Assignment ::
Please give an exact printout of the records, without any pictures.
• • •
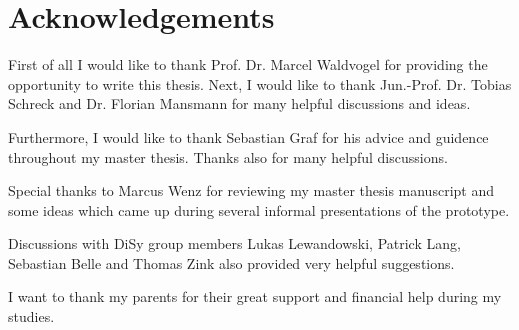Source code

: \chapter*{Acknowledgements}
\thispagestyle{empty}
First of all I would like to thank Prof. Dr. Marcel Waldvogel for providing the opportunity to write this thesis. Next, I would like to thank Jun.-Prof. Dr. Tobias Schreck and Dr. Florian Mansmann for many helpful discussions and ideas.

Furthermore, I would like to thank Sebastian Graf for his advice and guidence throughout my master thesis. Thanks also for many helpful discussions. 

Special thanks to Marcus Wenz for reviewing my master thesis manuscript and some ideas which came up during several informal presentations of the prototype.

Discussions with DiSy group members Lukas Lewandowski, Patrick Lang, Sebastian Belle and Thomas Zink also provided very helpful suggestions.

I want to thank my parents for their great support and financial help during my studies.
\clearpage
• • •
Exercise answer ::
Source code

: \chapter*{Acknowledgements}
\thispagestyle{empty}
First of all I would like to thank Prof. Dr. Marcel Waldvogel for providing the opportunity to write this thesis. Next, I would like to thank Jun.-Prof. Dr. Tobias Schreck and Dr. Florian Mansmann for many helpful discussions and ideas.

Furthermore, I would like to thank Sebastian Graf for his advice and guidence throughout my master thesis. Thanks also for many helpful discussions. 

Special thanks to Marcus Wenz for reviewing my master thesis manuscript and some ideas which came up during several informal presentations of the prototype.

Discussions with DiSy group members Lukas Lewandowski, Patrick Lang, Sebastian Belle and Thomas Zink also provided very helpful suggestions.

I want to thank my parents for their great support and financial help during my studies.
\clearpage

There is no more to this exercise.